Lol revolt, no point getting a 990X now. This is coming from a 960+GTX 580 SLI user.

Wait for the 3930K.

The 2700k is more powerful than the 965.


----------



## vickybat (Nov 11, 2011)

revolt said:


> how inferior is this thing compared to my i7 965



*i7 2600k vs i7 965 extreme*

i7 2700k will be even more ahead. Its much more powerful than your cpu. But no need to change yours now cause it can still hold its own. Go for 22nm ivybridge-E cpu's or even haswell in future. Your platform is pretty good for two more years.


----------



## revolt (Nov 11, 2011)

Extreme Gamer said:


> Lol revolt, no point getting a 990X now. This is coming from a 960+GTX 580 SLI user.
> 
> Wait for the 3930K.
> 
> The 2700k is more powerful than the 965.


man! we have similar things then!!Except mine is only a 965. 

3930k is only slightly better.


----------



## Extreme Gamer (Nov 11, 2011)

Thats an engineering sample.

Post your full specs mate, we must have closely matching setups. Your 965 must be a C0 revision and my 960 is a D0, which makes mine more OCable in the Base clock.

Intel Core i7 960 Custom watercooled
Asus Rampage III Extreme
Corsair Dominator GT 2000Mhz 3x4GB
Palit GTX 580 3GB SLI
EVGA Crysis 2 Edition GTX 560 Ti //Got the card as a prize
OCZ Vertex 3 MAX IOPS 120GBx2
Old 1TB and 320GB HDDs
Old DVD-RW drive
Corsair AX1200 PSU
Cooler Master HAF-X


----------



## ico (Nov 12, 2011)

gameranand said:


> Is the performance worth the price as compared to its previous sibling ??


Nope.


----------



## Extreme Gamer (Nov 12, 2011)

Ico the performance is worth it.


----------



## gameranand (Nov 12, 2011)

Extreme Gamer said:


> might as well go SB-E if you wait till HD7000.



Lets see what will happen then.


----------



## Extreme Gamer (Nov 12, 2011)

Yup, because SB-E has A LOT more bandwidth.


----------



## gameranand (Nov 12, 2011)

Extreme Gamer said:


> Yup, because SB-E has A LOT more bandwidth.



When SB-E is going to release ??


----------



## Extreme Gamer (Nov 12, 2011)

Next year. Most probably Q1 2012 (financial quarter).

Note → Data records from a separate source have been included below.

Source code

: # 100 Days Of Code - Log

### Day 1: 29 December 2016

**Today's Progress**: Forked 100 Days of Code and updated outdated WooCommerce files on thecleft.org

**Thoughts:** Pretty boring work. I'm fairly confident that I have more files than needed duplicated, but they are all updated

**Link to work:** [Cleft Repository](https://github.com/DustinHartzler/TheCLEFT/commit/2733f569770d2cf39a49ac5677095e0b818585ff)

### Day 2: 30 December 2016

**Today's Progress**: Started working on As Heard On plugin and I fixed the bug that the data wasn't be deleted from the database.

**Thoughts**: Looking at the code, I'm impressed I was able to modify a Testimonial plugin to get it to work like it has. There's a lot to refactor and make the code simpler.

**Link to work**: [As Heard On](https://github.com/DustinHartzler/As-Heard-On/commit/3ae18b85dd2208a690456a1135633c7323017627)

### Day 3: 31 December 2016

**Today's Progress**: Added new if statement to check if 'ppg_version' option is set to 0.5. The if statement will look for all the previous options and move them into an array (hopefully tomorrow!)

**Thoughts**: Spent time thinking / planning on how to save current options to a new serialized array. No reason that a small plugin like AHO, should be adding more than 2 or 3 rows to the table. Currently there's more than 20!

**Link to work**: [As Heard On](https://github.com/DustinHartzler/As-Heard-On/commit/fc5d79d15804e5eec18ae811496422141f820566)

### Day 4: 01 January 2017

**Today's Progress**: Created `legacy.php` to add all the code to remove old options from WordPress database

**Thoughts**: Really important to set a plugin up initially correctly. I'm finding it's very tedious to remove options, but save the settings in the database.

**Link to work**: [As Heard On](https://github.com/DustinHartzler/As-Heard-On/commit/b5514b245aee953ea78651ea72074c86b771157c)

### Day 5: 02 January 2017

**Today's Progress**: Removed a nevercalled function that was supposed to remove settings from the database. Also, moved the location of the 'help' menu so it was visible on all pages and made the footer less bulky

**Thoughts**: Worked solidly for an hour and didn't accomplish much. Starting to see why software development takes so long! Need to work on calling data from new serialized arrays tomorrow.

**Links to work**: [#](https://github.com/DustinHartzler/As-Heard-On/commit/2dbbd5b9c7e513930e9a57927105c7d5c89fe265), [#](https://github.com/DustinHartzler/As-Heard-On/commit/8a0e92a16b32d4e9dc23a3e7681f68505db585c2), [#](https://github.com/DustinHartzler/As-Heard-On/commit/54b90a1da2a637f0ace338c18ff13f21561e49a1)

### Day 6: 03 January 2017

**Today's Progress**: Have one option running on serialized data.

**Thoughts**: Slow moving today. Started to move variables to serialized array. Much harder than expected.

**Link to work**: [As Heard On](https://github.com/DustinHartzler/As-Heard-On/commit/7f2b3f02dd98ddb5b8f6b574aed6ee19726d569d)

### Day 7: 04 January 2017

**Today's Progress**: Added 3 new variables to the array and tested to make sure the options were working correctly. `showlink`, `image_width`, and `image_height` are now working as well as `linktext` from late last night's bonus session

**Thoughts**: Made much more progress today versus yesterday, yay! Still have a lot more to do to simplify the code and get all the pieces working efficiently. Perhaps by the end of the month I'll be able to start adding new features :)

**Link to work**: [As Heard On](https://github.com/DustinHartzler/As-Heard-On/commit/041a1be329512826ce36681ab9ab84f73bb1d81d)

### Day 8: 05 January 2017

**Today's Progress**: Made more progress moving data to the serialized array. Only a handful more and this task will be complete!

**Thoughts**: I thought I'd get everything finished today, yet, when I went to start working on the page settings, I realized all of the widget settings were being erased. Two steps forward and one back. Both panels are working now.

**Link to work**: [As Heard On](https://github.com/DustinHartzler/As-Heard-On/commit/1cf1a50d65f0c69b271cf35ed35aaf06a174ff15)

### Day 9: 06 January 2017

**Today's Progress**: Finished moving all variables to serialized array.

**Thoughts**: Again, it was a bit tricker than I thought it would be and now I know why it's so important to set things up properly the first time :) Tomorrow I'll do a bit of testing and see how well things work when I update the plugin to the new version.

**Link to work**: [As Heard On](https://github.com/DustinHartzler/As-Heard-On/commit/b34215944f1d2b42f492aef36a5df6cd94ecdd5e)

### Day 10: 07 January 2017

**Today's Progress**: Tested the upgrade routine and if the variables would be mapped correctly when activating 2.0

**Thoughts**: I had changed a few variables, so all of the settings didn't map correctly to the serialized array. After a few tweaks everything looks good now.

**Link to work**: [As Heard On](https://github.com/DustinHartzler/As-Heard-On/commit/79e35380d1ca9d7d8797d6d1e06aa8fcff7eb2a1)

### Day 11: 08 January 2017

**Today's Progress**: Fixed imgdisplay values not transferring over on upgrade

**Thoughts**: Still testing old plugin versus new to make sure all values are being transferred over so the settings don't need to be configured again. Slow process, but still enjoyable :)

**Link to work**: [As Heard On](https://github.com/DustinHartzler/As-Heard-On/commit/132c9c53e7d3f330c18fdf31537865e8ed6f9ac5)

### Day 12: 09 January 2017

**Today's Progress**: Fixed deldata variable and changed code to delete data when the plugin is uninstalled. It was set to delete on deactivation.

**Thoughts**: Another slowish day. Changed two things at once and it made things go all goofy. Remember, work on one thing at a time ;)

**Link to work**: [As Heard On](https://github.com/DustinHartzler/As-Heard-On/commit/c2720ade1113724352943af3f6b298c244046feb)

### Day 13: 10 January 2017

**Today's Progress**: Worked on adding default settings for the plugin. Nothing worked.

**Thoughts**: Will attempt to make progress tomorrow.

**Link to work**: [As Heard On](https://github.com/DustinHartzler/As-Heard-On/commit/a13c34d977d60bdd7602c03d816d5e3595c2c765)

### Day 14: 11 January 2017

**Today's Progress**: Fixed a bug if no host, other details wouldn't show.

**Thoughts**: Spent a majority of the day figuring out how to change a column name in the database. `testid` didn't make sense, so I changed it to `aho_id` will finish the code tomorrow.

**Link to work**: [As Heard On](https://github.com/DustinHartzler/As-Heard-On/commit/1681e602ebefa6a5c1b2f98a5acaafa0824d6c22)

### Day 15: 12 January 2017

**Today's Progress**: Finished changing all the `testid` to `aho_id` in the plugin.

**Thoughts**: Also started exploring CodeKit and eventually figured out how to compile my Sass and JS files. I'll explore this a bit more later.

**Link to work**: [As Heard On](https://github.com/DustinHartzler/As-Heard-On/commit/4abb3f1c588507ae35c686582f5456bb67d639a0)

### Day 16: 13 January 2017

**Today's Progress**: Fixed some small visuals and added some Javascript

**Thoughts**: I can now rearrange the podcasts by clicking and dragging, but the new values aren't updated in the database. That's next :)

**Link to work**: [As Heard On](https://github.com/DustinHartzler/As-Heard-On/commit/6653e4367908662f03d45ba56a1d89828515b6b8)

Right now they released 2700k and 995x to keep the market filled.


----------



## gameranand (Nov 12, 2011)

Then its good coz I'll be purchasing new pc when 7xxx series gpu gets launched which will be in Q1 2012 also.


----------



## revolt (Nov 15, 2011)

Extreme Gamer said:


> Thats an engineering sample.
> 
> Post your full specs mate, we must have closely matching setups. Your 965 must be a C0 revision and my 960 is a D0, which makes mine more OCable in the Base clock.
> 
> ...



D0 are good but it was designed mainly to fix some bugs.

Anyways
Intel Core i7 965 cooler by Noctua NH
ASUS P6T6-WS-Revolution
g skill 2x4gb DDR3
Thermaltake TR2 1200W
2xZOTAC GTX 580 AMP edition


----------



## Extreme Gamer (Nov 15, 2011)

Yes but D0 was also quite a bit more OCable.  Instead of going off topic we should discuss further via PM.


----------